**TASK DETAILS:** Exclude any images and output the remaining records exactly.

**DATASET EXCERPTS:**
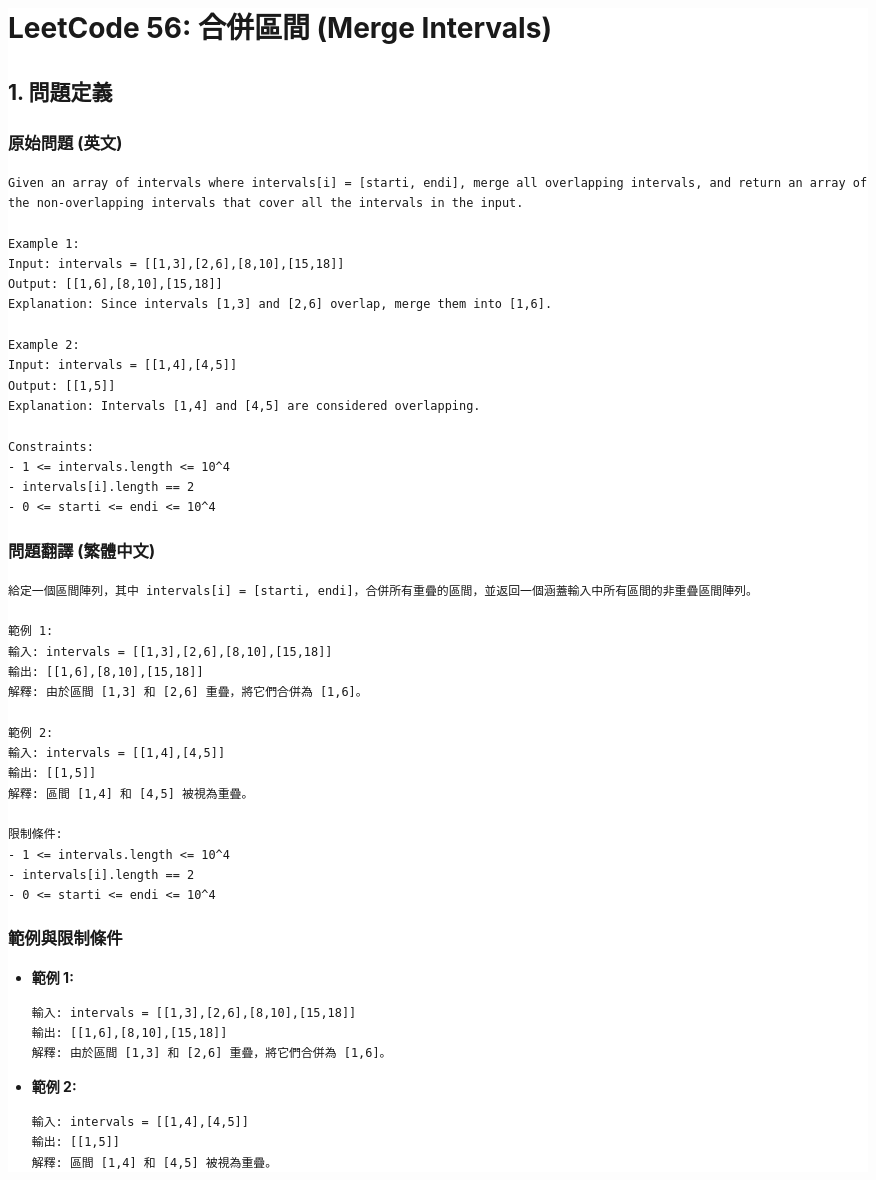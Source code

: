 # LeetCode 56: 合併區間 (Merge Intervals)

## 1. 問題定義

### 原始問題 (英文)
```
Given an array of intervals where intervals[i] = [starti, endi], merge all overlapping intervals, and return an array of the non-overlapping intervals that cover all the intervals in the input.

Example 1:
Input: intervals = [[1,3],[2,6],[8,10],[15,18]]
Output: [[1,6],[8,10],[15,18]]
Explanation: Since intervals [1,3] and [2,6] overlap, merge them into [1,6].

Example 2:
Input: intervals = [[1,4],[4,5]]
Output: [[1,5]]
Explanation: Intervals [1,4] and [4,5] are considered overlapping.

Constraints:
- 1 <= intervals.length <= 10^4
- intervals[i].length == 2
- 0 <= starti <= endi <= 10^4
```

### 問題翻譯 (繁體中文)
```
給定一個區間陣列，其中 intervals[i] = [starti, endi]，合併所有重疊的區間，並返回一個涵蓋輸入中所有區間的非重疊區間陣列。

範例 1:
輸入: intervals = [[1,3],[2,6],[8,10],[15,18]]
輸出: [[1,6],[8,10],[15,18]]
解釋: 由於區間 [1,3] 和 [2,6] 重疊，將它們合併為 [1,6]。

範例 2:
輸入: intervals = [[1,4],[4,5]]
輸出: [[1,5]]
解釋: 區間 [1,4] 和 [4,5] 被視為重疊。

限制條件:
- 1 <= intervals.length <= 10^4
- intervals[i].length == 2
- 0 <= starti <= endi <= 10^4
```

### 範例與限制條件
- **範例 1:**
  ```
  輸入: intervals = [[1,3],[2,6],[8,10],[15,18]]
  輸出: [[1,6],[8,10],[15,18]]
  解釋: 由於區間 [1,3] 和 [2,6] 重疊，將它們合併為 [1,6]。
  ```
- **範例 2:**
  ```
  輸入: intervals = [[1,4],[4,5]]
  輸出: [[1,5]]
  解釋: 區間 [1,4] 和 [4,5] 被視為重疊。
  ```
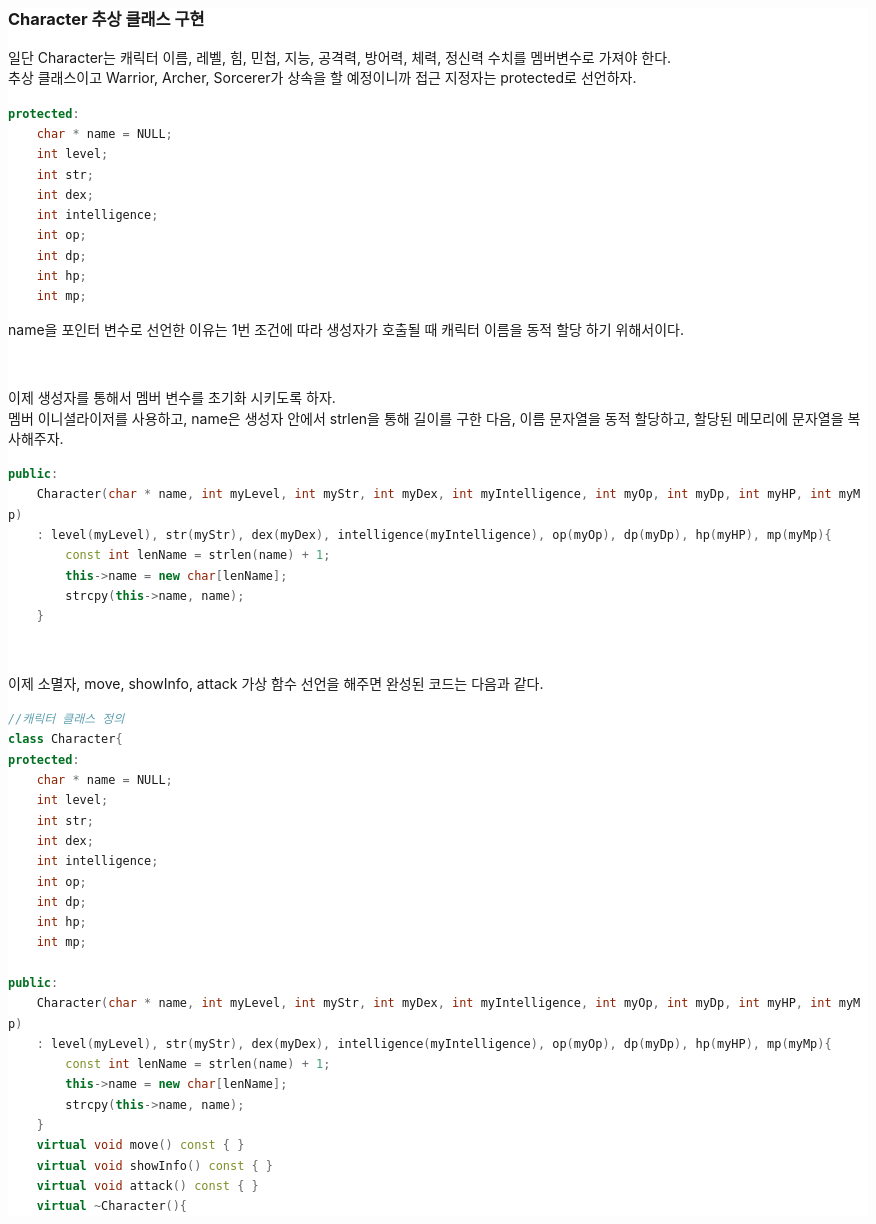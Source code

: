 ### Character 추상 클래스 구현

일단 Character는 캐릭터 이름, 레벨, 힘, 민첩, 지능, 공격력, 방어력, 체력, 정신력 수치를 멤버변수로 가져야 한다.   
추상 클래스이고 Warrior, Archer, Sorcerer가 상속을 할 예정이니까 접근 지정자는 protected로 선언하자.

```cpp
protected:
    char * name = NULL;
    int level;
    int str;
    int dex;
    int intelligence;
    int op;
    int dp;
    int hp;
    int mp;
```
name을 포인터 변수로 선언한 이유는 1번 조건에 따라 생성자가 호출될 때 캐릭터 이름을 동적 할당 하기 위해서이다. 

<br/>

이제 생성자를 통해서 멤버 변수를 초기화 시키도록 하자.    
멤버 이니셜라이저를 사용하고, name은 생성자 안에서 strlen을 통해 길이를 구한 다음, 이름 문자열을 동적 할당하고, 할당된 메모리에 문자열을 복사해주자.

```cpp
public:
    Character(char * name, int myLevel, int myStr, int myDex, int myIntelligence, int myOp, int myDp, int myHP, int myMp)
    : level(myLevel), str(myStr), dex(myDex), intelligence(myIntelligence), op(myOp), dp(myDp), hp(myHP), mp(myMp){
        const int lenName = strlen(name) + 1;
        this->name = new char[lenName];
        strcpy(this->name, name);
    }
```

<br/>

이제 소멸자, move, showInfo, attack 가상 함수 선언을 해주면 완성된 코드는 다음과 같다.

```cpp
//캐릭터 클래스 정의
class Character{
protected:
    char * name = NULL;
    int level;
    int str;
    int dex;
    int intelligence;
    int op;
    int dp;
    int hp;
    int mp;

public:
    Character(char * name, int myLevel, int myStr, int myDex, int myIntelligence, int myOp, int myDp, int myHP, int myMp)
    : level(myLevel), str(myStr), dex(myDex), intelligence(myIntelligence), op(myOp), dp(myDp), hp(myHP), mp(myMp){
        const int lenName = strlen(name) + 1;
        this->name = new char[lenName];
        strcpy(this->name, name);
    }
    virtual void move() const { }
    virtual void showInfo() const { }
    virtual void attack() const { }
    virtual ~Character(){
```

**EXERCISE ANSWER:**
Source code

: # LeetCode 56: 合併區間 (Merge Intervals)

## 1. 問題定義

### 原始問題 (英文)
```
Given an array of intervals where intervals[i] = [starti, endi], merge all overlapping intervals, and return an array of the non-overlapping intervals that cover all the intervals in the input.

Example 1:
Input: intervals = [[1,3],[2,6],[8,10],[15,18]]
Output: [[1,6],[8,10],[15,18]]
Explanation: Since intervals [1,3] and [2,6] overlap, merge them into [1,6].

Example 2:
Input: intervals = [[1,4],[4,5]]
Output: [[1,5]]
Explanation: Intervals [1,4] and [4,5] are considered overlapping.

Constraints:
- 1 <= intervals.length <= 10^4
- intervals[i].length == 2
- 0 <= starti <= endi <= 10^4
```

### 問題翻譯 (繁體中文)
```
給定一個區間陣列，其中 intervals[i] = [starti, endi]，合併所有重疊的區間，並返回一個涵蓋輸入中所有區間的非重疊區間陣列。

範例 1:
輸入: intervals = [[1,3],[2,6],[8,10],[15,18]]
輸出: [[1,6],[8,10],[15,18]]
解釋: 由於區間 [1,3] 和 [2,6] 重疊，將它們合併為 [1,6]。

範例 2:
輸入: intervals = [[1,4],[4,5]]
輸出: [[1,5]]
解釋: 區間 [1,4] 和 [4,5] 被視為重疊。

限制條件:
- 1 <= intervals.length <= 10^4
- intervals[i].length == 2
- 0 <= starti <= endi <= 10^4
```

### 範例與限制條件
- **範例 1:**
  ```
  輸入: intervals = [[1,3],[2,6],[8,10],[15,18]]
  輸出: [[1,6],[8,10],[15,18]]
  解釋: 由於區間 [1,3] 和 [2,6] 重疊，將它們合併為 [1,6]。
  ```
- **範例 2:**
  ```
  輸入: intervals = [[1,4],[4,5]]
  輸出: [[1,5]]
  解釋: 區間 [1,4] 和 [4,5] 被視為重疊。
  ```
Source code

: ### Character 추상 클래스 구현

일단 Character는 캐릭터 이름, 레벨, 힘, 민첩, 지능, 공격력, 방어력, 체력, 정신력 수치를 멤버변수로 가져야 한다.   
추상 클래스이고 Warrior, Archer, Sorcerer가 상속을 할 예정이니까 접근 지정자는 protected로 선언하자.

```cpp
protected:
    char * name = NULL;
    int level;
    int str;
    int dex;
    int intelligence;
    int op;
    int dp;
    int hp;
    int mp;
```
name을 포인터 변수로 선언한 이유는 1번 조건에 따라 생성자가 호출될 때 캐릭터 이름을 동적 할당 하기 위해서이다. 

<br/>

이제 생성자를 통해서 멤버 변수를 초기화 시키도록 하자.    
멤버 이니셜라이저를 사용하고, name은 생성자 안에서 strlen을 통해 길이를 구한 다음, 이름 문자열을 동적 할당하고, 할당된 메모리에 문자열을 복사해주자.

```cpp
public:
    Character(char * name, int myLevel, int myStr, int myDex, int myIntelligence, int myOp, int myDp, int myHP, int myMp)
    : level(myLevel), str(myStr), dex(myDex), intelligence(myIntelligence), op(myOp), dp(myDp), hp(myHP), mp(myMp){
        const int lenName = strlen(name) + 1;
        this->name = new char[lenName];
        strcpy(this->name, name);
    }
```

<br/>

이제 소멸자, move, showInfo, attack 가상 함수 선언을 해주면 완성된 코드는 다음과 같다.

```cpp
//캐릭터 클래스 정의
class Character{
protected:
    char * name = NULL;
    int level;
    int str;
    int dex;
    int intelligence;
    int op;
    int dp;
    int hp;
    int mp;

public:
    Character(char * name, int myLevel, int myStr, int myDex, int myIntelligence, int myOp, int myDp, int myHP, int myMp)
    : level(myLevel), str(myStr), dex(myDex), intelligence(myIntelligence), op(myOp), dp(myDp), hp(myHP), mp(myMp){
        const int lenName = strlen(name) + 1;
        this->name = new char[lenName];
        strcpy(this->name, name);
    }
    virtual void move() const { }
    virtual void showInfo() const { }
    virtual void attack() const { }
    virtual ~Character(){
```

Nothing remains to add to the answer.